(RECORDS PROVIDED)
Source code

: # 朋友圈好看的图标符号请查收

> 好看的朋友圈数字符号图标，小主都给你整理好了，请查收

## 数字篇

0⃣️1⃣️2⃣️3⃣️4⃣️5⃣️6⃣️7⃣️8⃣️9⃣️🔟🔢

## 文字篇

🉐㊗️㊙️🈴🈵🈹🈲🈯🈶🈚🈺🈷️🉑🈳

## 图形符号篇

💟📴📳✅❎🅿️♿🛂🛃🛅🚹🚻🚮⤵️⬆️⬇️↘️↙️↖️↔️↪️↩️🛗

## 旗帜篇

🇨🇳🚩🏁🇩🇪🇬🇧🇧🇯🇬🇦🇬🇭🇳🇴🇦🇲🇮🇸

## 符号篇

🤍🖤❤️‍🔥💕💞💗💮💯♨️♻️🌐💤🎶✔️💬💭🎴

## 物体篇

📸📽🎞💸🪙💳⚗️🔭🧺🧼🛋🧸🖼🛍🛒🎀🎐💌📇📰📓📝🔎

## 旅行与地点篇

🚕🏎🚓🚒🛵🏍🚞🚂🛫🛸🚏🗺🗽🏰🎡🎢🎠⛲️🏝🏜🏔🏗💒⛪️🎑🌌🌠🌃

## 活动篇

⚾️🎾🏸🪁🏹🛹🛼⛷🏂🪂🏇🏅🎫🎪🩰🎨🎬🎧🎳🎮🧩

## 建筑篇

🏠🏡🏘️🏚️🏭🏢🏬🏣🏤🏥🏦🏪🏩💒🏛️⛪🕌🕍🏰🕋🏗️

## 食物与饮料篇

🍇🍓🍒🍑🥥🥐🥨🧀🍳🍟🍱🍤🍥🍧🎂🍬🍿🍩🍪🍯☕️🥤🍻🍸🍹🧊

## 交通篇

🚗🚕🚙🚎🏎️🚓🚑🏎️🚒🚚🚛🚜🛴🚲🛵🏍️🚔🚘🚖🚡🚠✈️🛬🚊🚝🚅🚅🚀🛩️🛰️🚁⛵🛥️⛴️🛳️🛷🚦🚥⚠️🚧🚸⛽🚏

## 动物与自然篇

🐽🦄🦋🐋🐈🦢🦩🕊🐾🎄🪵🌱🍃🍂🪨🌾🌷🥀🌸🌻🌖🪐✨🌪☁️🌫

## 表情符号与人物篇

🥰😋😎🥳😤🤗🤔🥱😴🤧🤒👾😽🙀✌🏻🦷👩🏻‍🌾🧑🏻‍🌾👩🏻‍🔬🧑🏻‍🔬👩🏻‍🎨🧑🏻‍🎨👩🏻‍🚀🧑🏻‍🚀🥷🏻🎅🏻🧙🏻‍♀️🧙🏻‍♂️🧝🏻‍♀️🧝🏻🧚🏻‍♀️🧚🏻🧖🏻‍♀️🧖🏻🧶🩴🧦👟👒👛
(End RECORDS PROVIDED)
**WORK REQUEST**
Give back the data above exactly as it appears.

**SOLUTION TO THIS PROBLEM**
Source code

: # 朋友圈好看的图标符号请查收

> 好看的朋友圈数字符号图标，小主都给你整理好了，请查收

## 数字篇

0⃣️1⃣️2⃣️3⃣️4⃣️5⃣️6⃣️7⃣️8⃣️9⃣️🔟🔢

## 文字篇

🉐㊗️㊙️🈴🈵🈹🈲🈯🈶🈚🈺🈷️🉑🈳

## 图形符号篇

💟📴📳✅❎🅿️♿🛂🛃🛅🚹🚻🚮⤵️⬆️⬇️↘️↙️↖️↔️↪️↩️🛗

## 旗帜篇

🇨🇳🚩🏁🇩🇪🇬🇧🇧🇯🇬🇦🇬🇭🇳🇴🇦🇲🇮🇸

## 符号篇

🤍🖤❤️‍🔥💕💞💗💮💯♨️♻️🌐💤🎶✔️💬💭🎴

## 物体篇

📸📽🎞💸🪙💳⚗️🔭🧺🧼🛋🧸🖼🛍🛒🎀🎐💌📇📰📓📝🔎

## 旅行与地点篇

🚕🏎🚓🚒🛵🏍🚞🚂🛫🛸🚏🗺🗽🏰🎡🎢🎠⛲️🏝🏜🏔🏗💒⛪️🎑🌌🌠🌃

## 活动篇

⚾️🎾🏸🪁🏹🛹🛼⛷🏂🪂🏇🏅🎫🎪🩰🎨🎬🎧🎳🎮🧩

## 建筑篇

🏠🏡🏘️🏚️🏭🏢🏬🏣🏤🏥🏦🏪🏩💒🏛️⛪🕌🕍🏰🕋🏗️

## 食物与饮料篇

🍇🍓🍒🍑🥥🥐🥨🧀🍳🍟🍱🍤🍥🍧🎂🍬🍿🍩🍪🍯☕️🥤🍻🍸🍹🧊

## 交通篇

🚗🚕🚙🚎🏎️🚓🚑🏎️🚒🚚🚛🚜🛴🚲🛵🏍️🚔🚘🚖🚡🚠✈️🛬🚊🚝🚅🚅🚀🛩️🛰️🚁⛵🛥️⛴️🛳️🛷🚦🚥⚠️🚧🚸⛽🚏

## 动物与自然篇

🐽🦄🦋🐋🐈🦢🦩🕊🐾🎄🪵🌱🍃🍂🪨🌾🌷🥀🌸🌻🌖🪐✨🌪☁️🌫

## 表情符号与人物篇

🥰😋😎🥳😤🤗🤔🥱😴🤧🤒👾😽🙀✌🏻🦷👩🏻‍🌾🧑🏻‍🌾👩🏻‍🔬🧑🏻‍🔬👩🏻‍🎨🧑🏻‍🎨👩🏻‍🚀🧑🏻‍🚀🥷🏻🎅🏻🧙🏻‍♀️🧙🏻‍♂️🧝🏻‍♀️🧝🏻🧚🏻‍♀️🧚🏻🧖🏻‍♀️🧖🏻🧶🩴🧦👟👒👛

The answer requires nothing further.